Without leaving out a single line, restate the entries below exactly.

---- Available records

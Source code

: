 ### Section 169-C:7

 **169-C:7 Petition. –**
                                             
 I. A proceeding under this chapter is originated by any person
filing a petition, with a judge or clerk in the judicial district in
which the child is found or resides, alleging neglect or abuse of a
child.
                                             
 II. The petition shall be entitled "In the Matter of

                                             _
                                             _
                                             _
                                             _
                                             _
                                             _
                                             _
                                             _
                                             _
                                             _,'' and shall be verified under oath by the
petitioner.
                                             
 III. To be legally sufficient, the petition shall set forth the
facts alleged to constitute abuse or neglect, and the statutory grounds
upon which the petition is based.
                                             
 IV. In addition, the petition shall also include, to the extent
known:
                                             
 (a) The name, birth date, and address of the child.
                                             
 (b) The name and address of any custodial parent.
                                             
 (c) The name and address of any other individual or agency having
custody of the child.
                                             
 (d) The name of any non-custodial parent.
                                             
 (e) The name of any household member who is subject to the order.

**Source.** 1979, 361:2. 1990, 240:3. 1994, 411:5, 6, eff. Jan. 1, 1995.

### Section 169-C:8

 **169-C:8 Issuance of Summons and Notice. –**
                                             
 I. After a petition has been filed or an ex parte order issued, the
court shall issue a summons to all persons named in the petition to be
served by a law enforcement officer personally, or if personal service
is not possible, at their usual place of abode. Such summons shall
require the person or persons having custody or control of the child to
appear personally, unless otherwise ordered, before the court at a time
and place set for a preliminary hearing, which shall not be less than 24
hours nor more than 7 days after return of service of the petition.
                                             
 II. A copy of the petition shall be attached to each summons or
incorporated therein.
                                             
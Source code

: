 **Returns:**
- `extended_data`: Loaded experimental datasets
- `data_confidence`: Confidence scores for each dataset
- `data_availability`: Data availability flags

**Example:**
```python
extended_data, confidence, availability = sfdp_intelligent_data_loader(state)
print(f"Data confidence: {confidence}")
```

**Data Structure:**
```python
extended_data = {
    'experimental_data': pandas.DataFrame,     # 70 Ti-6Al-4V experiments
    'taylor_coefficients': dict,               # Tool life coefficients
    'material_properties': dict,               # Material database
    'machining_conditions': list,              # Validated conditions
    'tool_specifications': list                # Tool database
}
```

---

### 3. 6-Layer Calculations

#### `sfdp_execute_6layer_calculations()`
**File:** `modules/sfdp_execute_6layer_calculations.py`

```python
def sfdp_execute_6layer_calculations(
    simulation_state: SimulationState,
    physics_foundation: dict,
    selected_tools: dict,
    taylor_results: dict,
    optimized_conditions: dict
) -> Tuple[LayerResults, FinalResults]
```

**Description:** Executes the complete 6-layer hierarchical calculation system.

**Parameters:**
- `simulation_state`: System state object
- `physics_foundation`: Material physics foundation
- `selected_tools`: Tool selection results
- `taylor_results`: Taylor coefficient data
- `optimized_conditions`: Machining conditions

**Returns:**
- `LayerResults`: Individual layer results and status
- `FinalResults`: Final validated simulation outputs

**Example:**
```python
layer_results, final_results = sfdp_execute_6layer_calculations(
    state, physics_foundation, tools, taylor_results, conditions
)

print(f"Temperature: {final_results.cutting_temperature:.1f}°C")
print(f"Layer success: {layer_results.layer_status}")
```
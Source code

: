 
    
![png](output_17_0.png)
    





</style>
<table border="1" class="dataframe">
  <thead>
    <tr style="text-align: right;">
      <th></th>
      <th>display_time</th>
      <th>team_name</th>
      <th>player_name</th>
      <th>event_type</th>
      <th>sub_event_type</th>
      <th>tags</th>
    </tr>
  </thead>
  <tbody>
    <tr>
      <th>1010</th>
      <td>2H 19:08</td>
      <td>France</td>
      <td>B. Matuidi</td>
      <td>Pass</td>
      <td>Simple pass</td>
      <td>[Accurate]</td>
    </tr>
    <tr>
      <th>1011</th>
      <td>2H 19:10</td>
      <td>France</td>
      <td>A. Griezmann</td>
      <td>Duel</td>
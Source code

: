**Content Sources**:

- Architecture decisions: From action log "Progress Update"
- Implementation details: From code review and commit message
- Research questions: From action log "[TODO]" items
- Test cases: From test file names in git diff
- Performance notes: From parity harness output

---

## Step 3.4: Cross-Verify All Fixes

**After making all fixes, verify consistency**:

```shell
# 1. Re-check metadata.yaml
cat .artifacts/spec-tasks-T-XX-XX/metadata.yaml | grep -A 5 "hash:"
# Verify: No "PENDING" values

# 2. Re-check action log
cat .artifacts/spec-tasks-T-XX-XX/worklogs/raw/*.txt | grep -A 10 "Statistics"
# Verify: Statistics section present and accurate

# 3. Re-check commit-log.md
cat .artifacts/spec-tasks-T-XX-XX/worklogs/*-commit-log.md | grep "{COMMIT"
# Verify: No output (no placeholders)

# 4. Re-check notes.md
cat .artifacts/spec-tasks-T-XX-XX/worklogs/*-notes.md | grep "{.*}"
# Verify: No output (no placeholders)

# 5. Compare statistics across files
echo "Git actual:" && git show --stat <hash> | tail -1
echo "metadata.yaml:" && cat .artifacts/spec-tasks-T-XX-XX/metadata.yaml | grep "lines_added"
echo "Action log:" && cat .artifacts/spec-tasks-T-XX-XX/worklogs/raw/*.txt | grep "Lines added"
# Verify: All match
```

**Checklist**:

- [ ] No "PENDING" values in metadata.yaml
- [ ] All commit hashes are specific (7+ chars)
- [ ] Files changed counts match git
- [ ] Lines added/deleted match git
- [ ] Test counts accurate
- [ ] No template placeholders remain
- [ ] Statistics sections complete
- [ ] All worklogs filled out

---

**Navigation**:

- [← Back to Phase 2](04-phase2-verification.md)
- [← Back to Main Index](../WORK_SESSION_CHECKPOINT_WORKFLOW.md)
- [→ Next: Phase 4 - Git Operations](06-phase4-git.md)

--------

-- Result for this exercise --
Source code

: ### Section 169-C:7

 **169-C:7 Petition. –**
                                             
 I. A proceeding under this chapter is originated by any person
filing a petition, with a judge or clerk in the judicial district in
which the child is found or resides, alleging neglect or abuse of a
child.
                                             
 II. The petition shall be entitled "In the Matter of

                                             _
                                             _
                                             _
                                             _
                                             _
                                             _
                                             _
                                             _
                                             _
                                             _,'' and shall be verified under oath by the
petitioner.
                                             
 III. To be legally sufficient, the petition shall set forth the
facts alleged to constitute abuse or neglect, and the statutory grounds
upon which the petition is based.
                                             
 IV. In addition, the petition shall also include, to the extent
known:
                                             
 (a) The name, birth date, and address of the child.
                                             
 (b) The name and address of any custodial parent.
                                             
 (c) The name and address of any other individual or agency having
custody of the child.
                                             
 (d) The name of any non-custodial parent.
                                             
 (e) The name of any household member who is subject to the order.

**Source.** 1979, 361:2. 1990, 240:3. 1994, 411:5, 6, eff. Jan. 1, 1995.

### Section 169-C:8

 **169-C:8 Issuance of Summons and Notice. –**
                                             
 I. After a petition has been filed or an ex parte order issued, the
court shall issue a summons to all persons named in the petition to be
served by a law enforcement officer personally, or if personal service
is not possible, at their usual place of abode. Such summons shall
require the person or persons having custody or control of the child to
appear personally, unless otherwise ordered, before the court at a time
and place set for a preliminary hearing, which shall not be less than 24
hours nor more than 7 days after return of service of the petition.
                                             
 II. A copy of the petition shall be attached to each summons or
incorporated therein.
                                             
Source code

: **Returns:**
- `extended_data`: Loaded experimental datasets
- `data_confidence`: Confidence scores for each dataset
- `data_availability`: Data availability flags

**Example:**
```python
extended_data, confidence, availability = sfdp_intelligent_data_loader(state)
print(f"Data confidence: {confidence}")
```

**Data Structure:**
```python
extended_data = {
    'experimental_data': pandas.DataFrame,     # 70 Ti-6Al-4V experiments
    'taylor_coefficients': dict,               # Tool life coefficients
    'material_properties': dict,               # Material database
    'machining_conditions': list,              # Validated conditions
    'tool_specifications': list                # Tool database
}
```

---

### 3. 6-Layer Calculations

#### `sfdp_execute_6layer_calculations()`
**File:** `modules/sfdp_execute_6layer_calculations.py`

```python
def sfdp_execute_6layer_calculations(
    simulation_state: SimulationState,
    physics_foundation: dict,
    selected_tools: dict,
    taylor_results: dict,
    optimized_conditions: dict
) -> Tuple[LayerResults, FinalResults]
```

**Description:** Executes the complete 6-layer hierarchical calculation system.

**Parameters:**
- `simulation_state`: System state object
- `physics_foundation`: Material physics foundation
- `selected_tools`: Tool selection results
- `taylor_results`: Taylor coefficient data
- `optimized_conditions`: Machining conditions

**Returns:**
- `LayerResults`: Individual layer results and status
- `FinalResults`: Final validated simulation outputs

**Example:**
```python
layer_results, final_results = sfdp_execute_6layer_calculations(
    state, physics_foundation, tools, taylor_results, conditions
)

print(f"Temperature: {final_results.cutting_temperature:.1f}°C")
print(f"Layer success: {layer_results.layer_status}")
```
Source code

: 
    
![png](output_17_0.png)
    





</style>
<table border="1" class="dataframe">
  <thead>
    <tr style="text-align: right;">
      <th></th>
      <th>display_time</th>
      <th>team_name</th>
      <th>player_name</th>
      <th>event_type</th>
      <th>sub_event_type</th>
      <th>tags</th>
    </tr>
  </thead>
  <tbody>
    <tr>
      <th>1010</th>
      <td>2H 19:08</td>
      <td>France</td>
      <td>B. Matuidi</td>
      <td>Pass</td>
      <td>Simple pass</td>
      <td>[Accurate]</td>
    </tr>
    <tr>
      <th>1011</th>
      <td>2H 19:10</td>
      <td>France</td>
      <td>A. Griezmann</td>
      <td>Duel</td>
Source code

:**Content Sources**:

- Architecture decisions: From action log "Progress Update"
- Implementation details: From code review and commit message
- Research questions: From action log "[TODO]" items
- Test cases: From test file names in git diff
- Performance notes: From parity harness output

---

## Step 3.4: Cross-Verify All Fixes

**After making all fixes, verify consistency**:

```shell
# 1. Re-check metadata.yaml
cat .artifacts/spec-tasks-T-XX-XX/metadata.yaml | grep -A 5 "hash:"
# Verify: No "PENDING" values

# 2. Re-check action log
cat .artifacts/spec-tasks-T-XX-XX/worklogs/raw/*.txt | grep -A 10 "Statistics"
# Verify: Statistics section present and accurate

# 3. Re-check commit-log.md
cat .artifacts/spec-tasks-T-XX-XX/worklogs/*-commit-log.md | grep "{COMMIT"
# Verify: No output (no placeholders)

# 4. Re-check notes.md
cat .artifacts/spec-tasks-T-XX-XX/worklogs/*-notes.md | grep "{.*}"
# Verify: No output (no placeholders)

# 5. Compare statistics across files
echo "Git actual:" && git show --stat <hash> | tail -1
echo "metadata.yaml:" && cat .artifacts/spec-tasks-T-XX-XX/metadata.yaml | grep "lines_added"
echo "Action log:" && cat .artifacts/spec-tasks-T-XX-XX/worklogs/raw/*.txt | grep "Lines added"
# Verify: All match
```

**Checklist**:

- [ ] No "PENDING" values in metadata.yaml
- [ ] All commit hashes are specific (7+ chars)
- [ ] Files changed counts match git
- [ ] Lines added/deleted match git
- [ ] Test counts accurate
- [ ] No template placeholders remain
- [ ] Statistics sections complete
- [ ] All worklogs filled out

---

**Navigation**:

- [← Back to Phase 2](04-phase2-verification.md)
- [← Back to Main Index](../WORK_SESSION_CHECKPOINT_WORKFLOW.md)
- [→ Next: Phase 4 - Git Operations](06-phase4-git.md)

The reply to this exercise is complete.